START Material shown

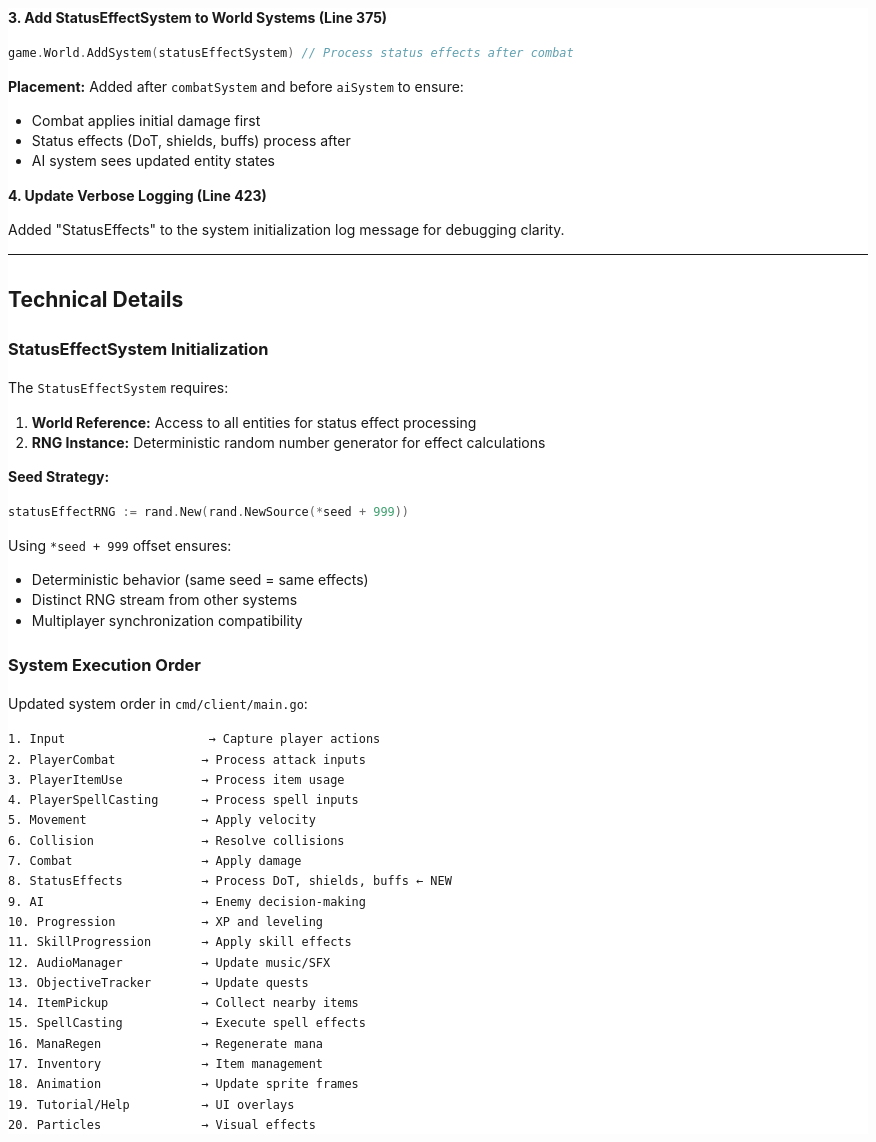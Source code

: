 **3. Add StatusEffectSystem to World Systems (Line 375)**

```go
game.World.AddSystem(statusEffectSystem) // Process status effects after combat
```

**Placement:** Added after `combatSystem` and before `aiSystem` to ensure:
- Combat applies initial damage first
- Status effects (DoT, shields, buffs) process after
- AI system sees updated entity states

**4. Update Verbose Logging (Line 423)**

Added "StatusEffects" to the system initialization log message for debugging clarity.

---

## Technical Details

### StatusEffectSystem Initialization

The `StatusEffectSystem` requires:
1. **World Reference:** Access to all entities for status effect processing
2. **RNG Instance:** Deterministic random number generator for effect calculations

**Seed Strategy:**
```go
statusEffectRNG := rand.New(rand.NewSource(*seed + 999))
```

Using `*seed + 999` offset ensures:
- Deterministic behavior (same seed = same effects)
- Distinct RNG stream from other systems
- Multiplayer synchronization compatibility

### System Execution Order

Updated system order in `cmd/client/main.go`:

```
1. Input                    → Capture player actions
2. PlayerCombat            → Process attack inputs
3. PlayerItemUse           → Process item usage
4. PlayerSpellCasting      → Process spell inputs
5. Movement                → Apply velocity
6. Collision               → Resolve collisions
7. Combat                  → Apply damage
8. StatusEffects           → Process DoT, shields, buffs ← NEW
9. AI                      → Enemy decision-making
10. Progression            → XP and leveling
11. SkillProgression       → Apply skill effects
12. AudioManager           → Update music/SFX
13. ObjectiveTracker       → Update quests
14. ItemPickup             → Collect nearby items
15. SpellCasting           → Execute spell effects
16. ManaRegen              → Regenerate mana
17. Inventory              → Item management
18. Animation              → Update sprite frames
19. Tutorial/Help          → UI overlays
20. Particles              → Visual effects
```
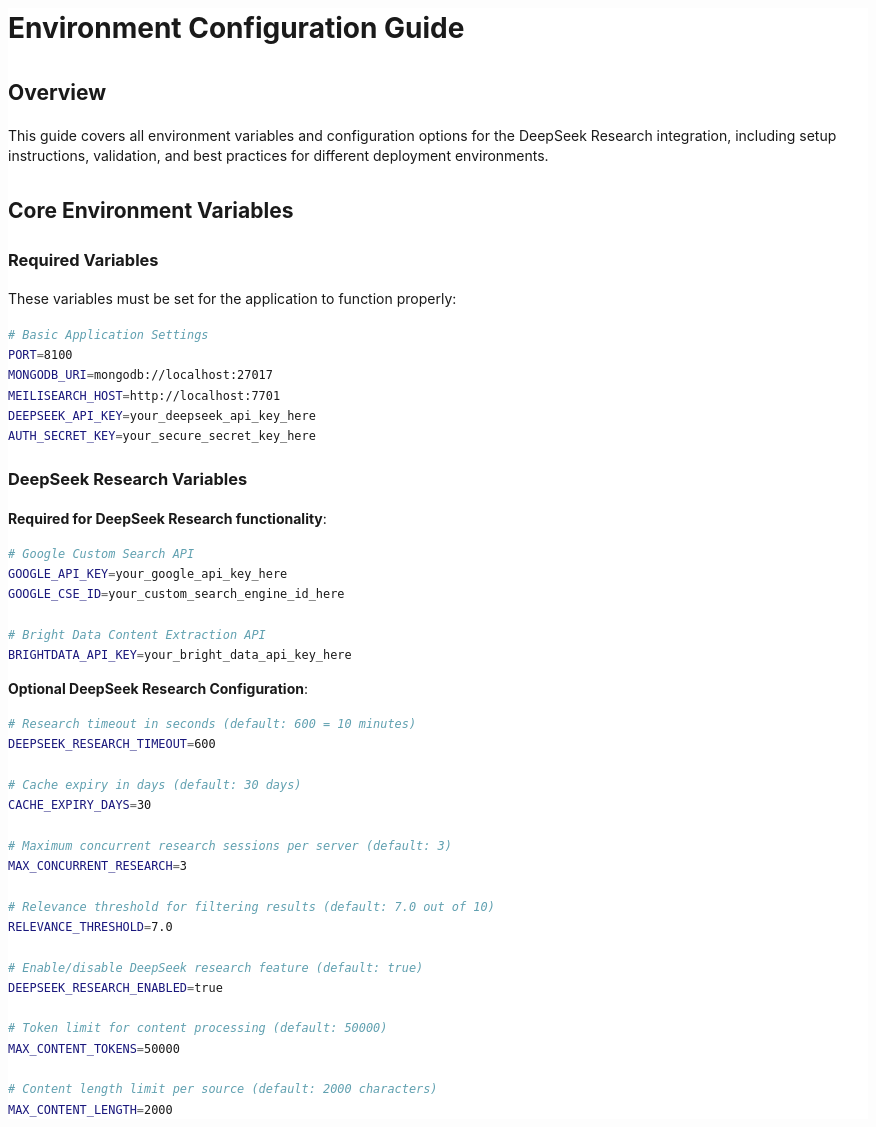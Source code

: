 # Environment Configuration Guide

## Overview

This guide covers all environment variables and configuration options for the DeepSeek Research integration, including setup instructions, validation, and best practices for different deployment environments.

## Core Environment Variables

### Required Variables

These variables must be set for the application to function properly:

```bash
# Basic Application Settings
PORT=8100
MONGODB_URI=mongodb://localhost:27017
MEILISEARCH_HOST=http://localhost:7701
DEEPSEEK_API_KEY=your_deepseek_api_key_here
AUTH_SECRET_KEY=your_secure_secret_key_here
```

### DeepSeek Research Variables

**Required for DeepSeek Research functionality**:

```bash
# Google Custom Search API
GOOGLE_API_KEY=your_google_api_key_here
GOOGLE_CSE_ID=your_custom_search_engine_id_here

# Bright Data Content Extraction API  
BRIGHTDATA_API_KEY=your_bright_data_api_key_here
```

**Optional DeepSeek Research Configuration**:

```bash
# Research timeout in seconds (default: 600 = 10 minutes)
DEEPSEEK_RESEARCH_TIMEOUT=600

# Cache expiry in days (default: 30 days)
CACHE_EXPIRY_DAYS=30

# Maximum concurrent research sessions per server (default: 3)
MAX_CONCURRENT_RESEARCH=3

# Relevance threshold for filtering results (default: 7.0 out of 10)
RELEVANCE_THRESHOLD=7.0

# Enable/disable DeepSeek research feature (default: true)
DEEPSEEK_RESEARCH_ENABLED=true

# Token limit for content processing (default: 50000)
MAX_CONTENT_TOKENS=50000

# Content length limit per source (default: 2000 characters)
MAX_CONTENT_LENGTH=2000
```
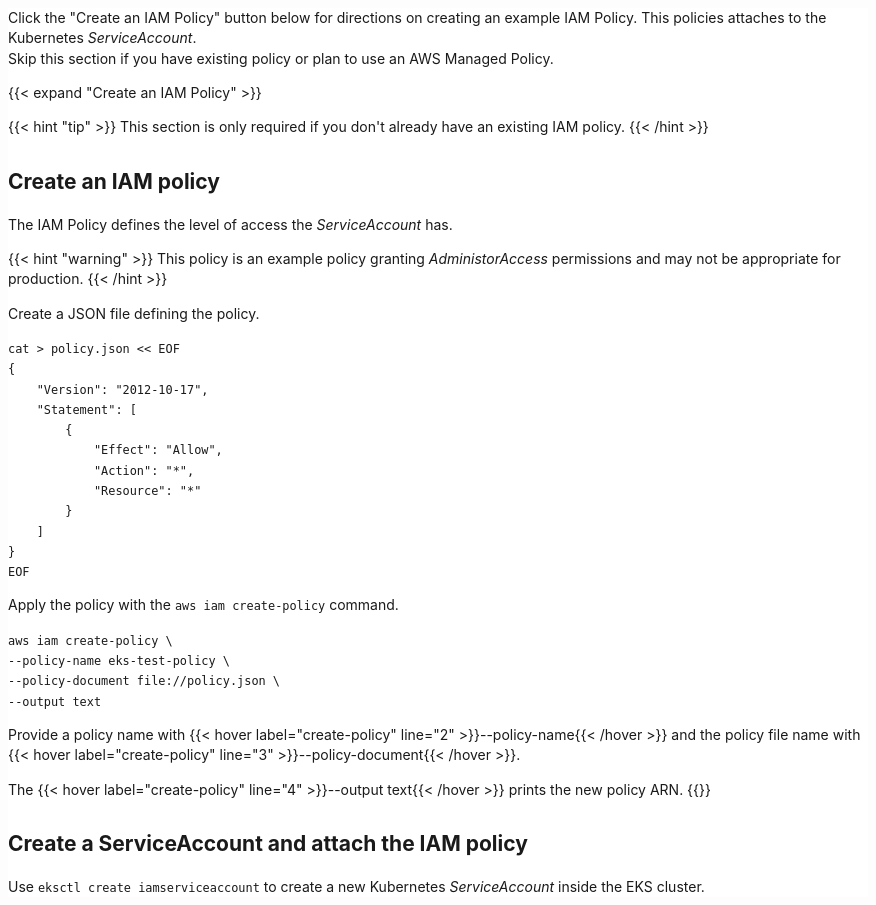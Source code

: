 
Click the "Create an IAM Policy" button below for directions on creating an example IAM Policy. This policies attaches to the Kubernetes _ServiceAccount_.  
Skip this section if you have existing policy or plan to use an AWS Managed Policy.


{{< expand "Create an IAM Policy" >}}

{{< hint "tip" >}}
This section is only required if you don't already have an existing IAM policy.
{{< /hint >}}

## Create an IAM policy

The IAM Policy defines the level of access the _ServiceAccount_ has. 

{{< hint "warning" >}}
This policy is an example policy granting _AdministorAccess_ permissions and may not be appropriate for production. 
{{< /hint >}}

Create a JSON file defining the policy. 
```shell
cat > policy.json << EOF
{
    "Version": "2012-10-17",
    "Statement": [
        {
            "Effect": "Allow",
            "Action": "*",
            "Resource": "*"
        }
    ]
}
EOF
```

Apply the policy with the `aws iam create-policy` command.

```shell {copy-lines="all",label="create-policy"}
aws iam create-policy \
--policy-name eks-test-policy \
--policy-document file://policy.json \
--output text
```

Provide a policy name with {{< hover label="create-policy" line="2" >}}--policy-name{{< /hover >}} and the policy file name with {{< hover label="create-policy" line="3" >}}--policy-document{{< /hover >}}.

The {{< hover label="create-policy" line="4" >}}--output text{{< /hover >}} prints the new policy ARN.
{{</expand >}}



## Create a ServiceAccount and attach the IAM policy
Use `eksctl create iamserviceaccount` to create a new Kubernetes _ServiceAccount_ inside the EKS cluster.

END Material shown

**What the exercise asks**
Scan the material above and copy every line that holds the string "damage".

**Worked solution**
- Combat applies initial damage first
7. Combat                  → Apply damage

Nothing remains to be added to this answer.